● **DIRECTIONS FOR THIS TASK**: Among the entries below, find the lines with the word "EnableScheduling" and copy them.

[SUPPLIED MATERIAL — start]

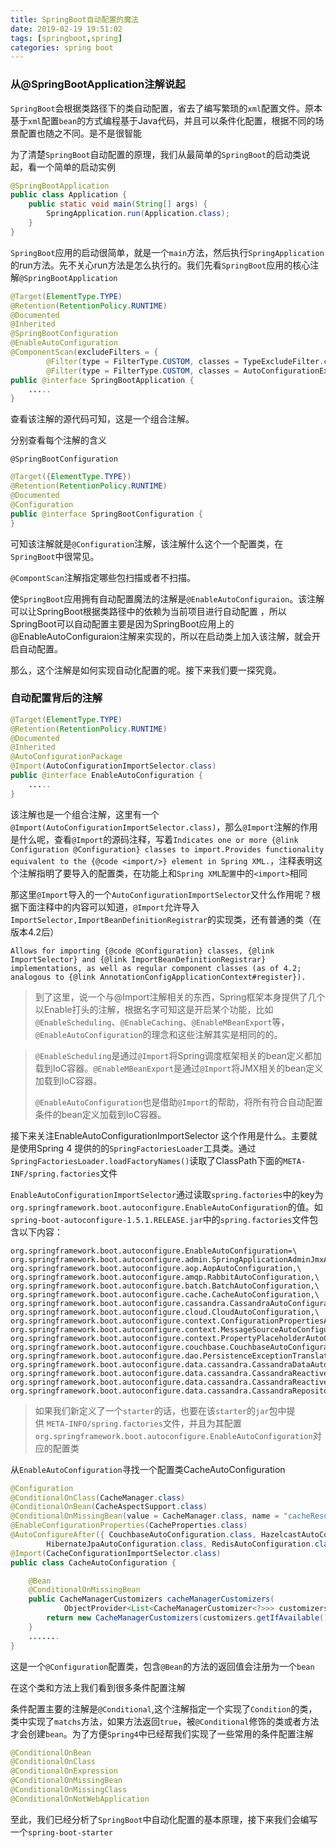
 ```yaml
---
title: SpringBoot自动配置的魔法
date: 2019-02-19 19:51:02
tags: [springboot,spring]
categories: spring boot
---
```



### 从@SpringBootApplication注解说起

`SpringBoot`会根据类路径下的类自动配置，省去了编写繁琐的`xml`配置文件。原本基于`xml`配置`bean`的方式编程基于Java代码，并且可以条件化配置，根据不同的场景配置也随之不同。是不是很智能

<!--more-->

为了清楚`SpringBoot`自动配置的原理，我们从最简单的`SpringBoot`的启动类说起，看一个简单的启动实例

```java
@SpringBootApplication
public class Application {
    public static void main(String[] args) {
        SpringApplication.run(Application.class);
    }
}
```

`SpringBoot`应用的启动很简单，就是一个`main`方法，然后执行`SpringApplication`的run方法。先不关心run方法是怎么执行的。我们先看`SpringBoot`应用的核心注解`@SpringBootApplication`

```java
@Target(ElementType.TYPE)
@Retention(RetentionPolicy.RUNTIME)
@Documented
@Inherited
@SpringBootConfiguration
@EnableAutoConfiguration
@ComponentScan(excludeFilters = {
		@Filter(type = FilterType.CUSTOM, classes = TypeExcludeFilter.class),
		@Filter(type = FilterType.CUSTOM, classes = AutoConfigurationExcludeFilter.class) })
public @interface SpringBootApplication {
	.....
}
```

查看该注解的源代码可知，这是一个组合注解。

分别查看每个注解的含义

`@SpringBootConfiguration`

```java
@Target({ElementType.TYPE})
@Retention(RetentionPolicy.RUNTIME)
@Documented
@Configuration
public @interface SpringBootConfiguration {
}

```

可知该注解就是`@Configuration`注解，该注解什么这个一个配置类，在`SpringBoot`中很常见。

`@CompontScan`注解指定哪些包扫描或者不扫描。

使`SpringBoot`应用拥有自动配置魔法的注解是`@EnableAutoConfiguraion`。该注解可以让SpringBoot根据类路径中的依赖为当前项目进行自动配置 ，所以SpringBoot可以自动配置主要是因为SpringBoot应用上的@EnableAutoConfiguraion注解来实现的，所以在启动类上加入该注解，就会开启自动配置。

那么，这个注解是如何实现自动化配置的呢。接下来我们要一探究竟。

### 自动配置背后的注解

```java
@Target(ElementType.TYPE)
@Retention(RetentionPolicy.RUNTIME)
@Documented
@Inherited
@AutoConfigurationPackage
@Import(AutoConfigurationImportSelector.class)
public @interface EnableAutoConfiguration {
	.....
}
```

该注解也是一个组合注解，这里有一个`@Import(AutoConfigurationImportSelector.class)`，那么`@Import`注解的作用是什么呢，查看`@Import`的源码注释，写着`Indicates one or more {@link Configuration @Configuration} classes to import.Provides functionality equivalent to the {@code <import/>} element in Spring XML.`，注释表明这个注解指明了要导入的配置类，在功能上和`Spring XML配置`中的`<import>`相同

那这里`@Import`导入的一个`AutoConfigurationImportSelector`又什么作用呢？根据下面注释中的内容可以知道，`@Import`允许导入`ImportSelector,ImportBeanDefinitionRegistrar`的实现类，还有普通的类（在版本4.2后）

```
Allows for importing {@code @Configuration} classes, {@link ImportSelector} and {@link ImportBeanDefinitionRegistrar} implementations, as well as regular component classes (as of 4.2; analogous to {@link AnnotationConfigApplicationContext#register}).
```

> 到了这里，说一个与@Import注解相关的东西，Spring框架本身提供了几个以Enable打头的注解，根据名字可知这是开启某个功能，比如`@EnableScheduling`、`@EnableCaching`、`@EnableMBeanExport`等，`@EnableAutoConfiguration`的理念和这些注解其实是相同的的。 

> `@EnableScheduling`是通过`@Import`将Spring调度框架相关的bean定义都加载到IoC容器。`@EnableMBeanExport`是通过`@Import`将JMX相关的bean定义加载到IoC容器。
>
> `@EnableAutoConfiguration`也是借助`@Import`的帮助，将所有符合自动配置条件的bean定义加载到IoC容器。

接下来关注EnableAutoConfigurationImportSelector 这个作用是什么。主要就是使用Spring 4 提供的的`SpringFactoriesLoader`工具类。通过`SpringFactoriesLoader.loadFactoryNames()`读取了ClassPath下面的`META-INF/spring.factories`文件 

`EnableAutoConfigurationImportSelector`通过读取`spring.factories`中的key为`org.springframework.boot.autoconfigure.EnableAutoConfiguration`的值。如`spring-boot-autoconfigure-1.5.1.RELEASE.jar`中的`spring.factories`文件包含以下内容：

```properties
org.springframework.boot.autoconfigure.EnableAutoConfiguration=\
org.springframework.boot.autoconfigure.admin.SpringApplicationAdminJmxAutoConfiguration,\
org.springframework.boot.autoconfigure.aop.AopAutoConfiguration,\
org.springframework.boot.autoconfigure.amqp.RabbitAutoConfiguration,\
org.springframework.boot.autoconfigure.batch.BatchAutoConfiguration,\
org.springframework.boot.autoconfigure.cache.CacheAutoConfiguration,\
org.springframework.boot.autoconfigure.cassandra.CassandraAutoConfiguration,\
org.springframework.boot.autoconfigure.cloud.CloudAutoConfiguration,\
org.springframework.boot.autoconfigure.context.ConfigurationPropertiesAutoConfiguration,\
org.springframework.boot.autoconfigure.context.MessageSourceAutoConfiguration,\
org.springframework.boot.autoconfigure.context.PropertyPlaceholderAutoConfiguration,\
org.springframework.boot.autoconfigure.couchbase.CouchbaseAutoConfiguration,\
org.springframework.boot.autoconfigure.dao.PersistenceExceptionTranslationAutoConfiguration,\
org.springframework.boot.autoconfigure.data.cassandra.CassandraDataAutoConfiguration,\
org.springframework.boot.autoconfigure.data.cassandra.CassandraReactiveDataAutoConfiguration,\
org.springframework.boot.autoconfigure.data.cassandra.CassandraReactiveRepositoriesAutoConfiguration,\
org.springframework.boot.autoconfigure.data.cassandra.CassandraRepositoriesAutoConfiguration,\
```

> 如果我们新定义了一个`starter`的话，也要在该`starter`的`jar`包中提供 `META-INFO/spring.factories`文件，并且为其配置`org.springframework.boot.autoconfigure.EnableAutoConfiguration`对应的配置类 

从`EnableAutoConfiguration`寻找一个配置类CacheAutoConfiguration

```java
@Configuration
@ConditionalOnClass(CacheManager.class)
@ConditionalOnBean(CacheAspectSupport.class)
@ConditionalOnMissingBean(value = CacheManager.class, name = "cacheResolver")
@EnableConfigurationProperties(CacheProperties.class)
@AutoConfigureAfter({ CouchbaseAutoConfiguration.class, HazelcastAutoConfiguration.class,
		HibernateJpaAutoConfiguration.class, RedisAutoConfiguration.class })
@Import(CacheConfigurationImportSelector.class)
public class CacheAutoConfiguration {

	@Bean
	@ConditionalOnMissingBean
	public CacheManagerCustomizers cacheManagerCustomizers(
			ObjectProvider<List<CacheManagerCustomizer<?>>> customizers) {
		return new CacheManagerCustomizers(customizers.getIfAvailable());
	}
    .......
}
```

这是一个`@Configuration`配置类，包含`@Bean`的方法的返回值会注册为一个`bean`

在这个类和方法上我们看到很多条件配置注解

条件配置主要的注解是`@Conditional`,这个注解指定一个实现了`Condition`的类，类中实现了`matchs`方法，如果方法返回`true`，被`@Conditional`修饰的类或者方法才会创建`bean`。为了方便`Spring4`中已经帮我们实现了一些常用的条件配置注解

```java
@ConditionalOnBean
@ConditionalOnClass
@ConditionalOnExpression
@ConditionalOnMissingBean
@ConditionalOnMissingClass
@ConditionalOnNotWebApplication
```

至此，我们已经分析了`SpringBoot`中自动化配置的基本原理，接下来我们会编写一个`spring-boot-starter`









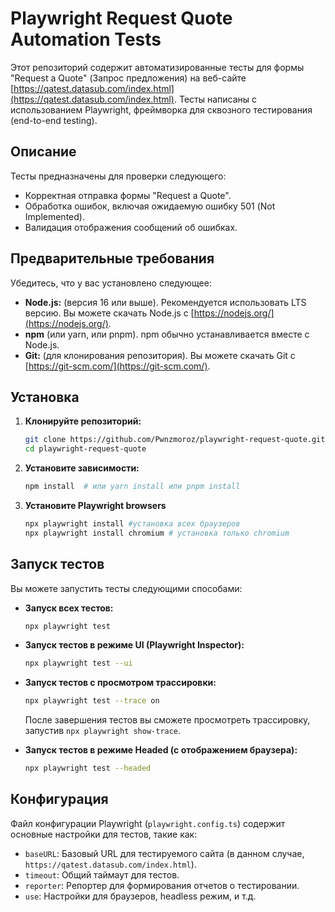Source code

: # Playwright Request Quote Automation Tests

Этот репозиторий содержит автоматизированные тесты для формы "Request a Quote" (Запрос предложения) на веб-сайте [https://qatest.datasub.com/index.html](https://qatest.datasub.com/index.html).  Тесты написаны с использованием Playwright, фреймворка для сквозного тестирования (end-to-end testing).

## Описание

Тесты предназначены для проверки следующего:

*   Корректная отправка формы "Request a Quote".
*   Обработка ошибок, включая ожидаемую ошибку 501 (Not Implemented).
*   Валидация отображения сообщений об ошибках.

## Предварительные требования

Убедитесь, что у вас установлено следующее:

*   **Node.js:** (версия 16 или выше). Рекомендуется использовать LTS версию.  Вы можете скачать Node.js с [https://nodejs.org/](https://nodejs.org/).
*   **npm** (или yarn, или pnpm).  npm обычно устанавливается вместе с Node.js.
*   **Git:**  (для клонирования репозитория). Вы можете скачать Git с [https://git-scm.com/](https://git-scm.com/).

## Установка

1.  **Клонируйте репозиторий:**

    ```bash
    git clone https://github.com/Pwnzmoroz/playwright-request-quote.git
    cd playwright-request-quote
    ```

2.  **Установите зависимости:**

    ```bash
    npm install  # или yarn install или pnpm install
    ```

3. **Установите Playwright browsers**
    ```bash
    npx playwright install #установка всех браузеров
    npx playwright install chromium # установка только chromium
    ```

## Запуск тестов

Вы можете запустить тесты следующими способами:

*   **Запуск всех тестов:**

    ```bash
    npx playwright test
    ```

*   **Запуск тестов в режиме UI (Playwright Inspector):**

    ```bash
    npx playwright test --ui
    ```

*   **Запуск тестов с просмотром трассировки:**

    ```bash
    npx playwright test --trace on
    ```

    После завершения тестов вы сможете просмотреть трассировку, запустив `npx playwright show-trace`.

*   **Запуск тестов в режиме Headed (с отображением браузера):**

    ```bash
    npx playwright test --headed
    ```

## Конфигурация

Файл конфигурации Playwright (`playwright.config.ts`) содержит основные настройки для тестов, такие как:

*   `baseURL`: Базовый URL для тестируемого сайта (в данном случае, `https://qatest.datasub.com/index.html`).
*   `timeout`: Общий таймаут для тестов.
*   `reporter`:  Репортер для формирования отчетов о тестировании.
*   `use`:  Настройки для браузеров, headless режим, и т.д.


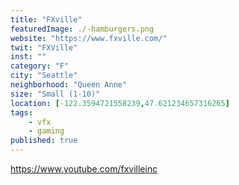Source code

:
 ```yaml
---
title: "FXville"
featuredImage: ./-hamburgers.png
website: "https://www.fxville.com/"
twit: "FXVille"
inst: ""
category: "F"
city: "Seattle"
neighborhood: "Queen Anne"
size: "Small (1-10)"
location: [-122.3594721558239,47.621234657316265]
tags:
    - vfx
    - gaming
published: true
---
```


https://www.youtube.com/fxvilleinc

[SUPPLIED MATERIAL — finish]

● **ANSWER FOR THE TASK**:
> 到了这里，说一个与@Import注解相关的东西，Spring框架本身提供了几个以Enable打头的注解，根据名字可知这是开启某个功能，比如`@EnableScheduling`、`@EnableCaching`、`@EnableMBeanExport`等，`@EnableAutoConfiguration`的理念和这些注解其实是相同的的。 
> `@EnableScheduling`是通过`@Import`将Spring调度框架相关的bean定义都加载到IoC容器。`@EnableMBeanExport`是通过`@Import`将JMX相关的bean定义加载到IoC容器。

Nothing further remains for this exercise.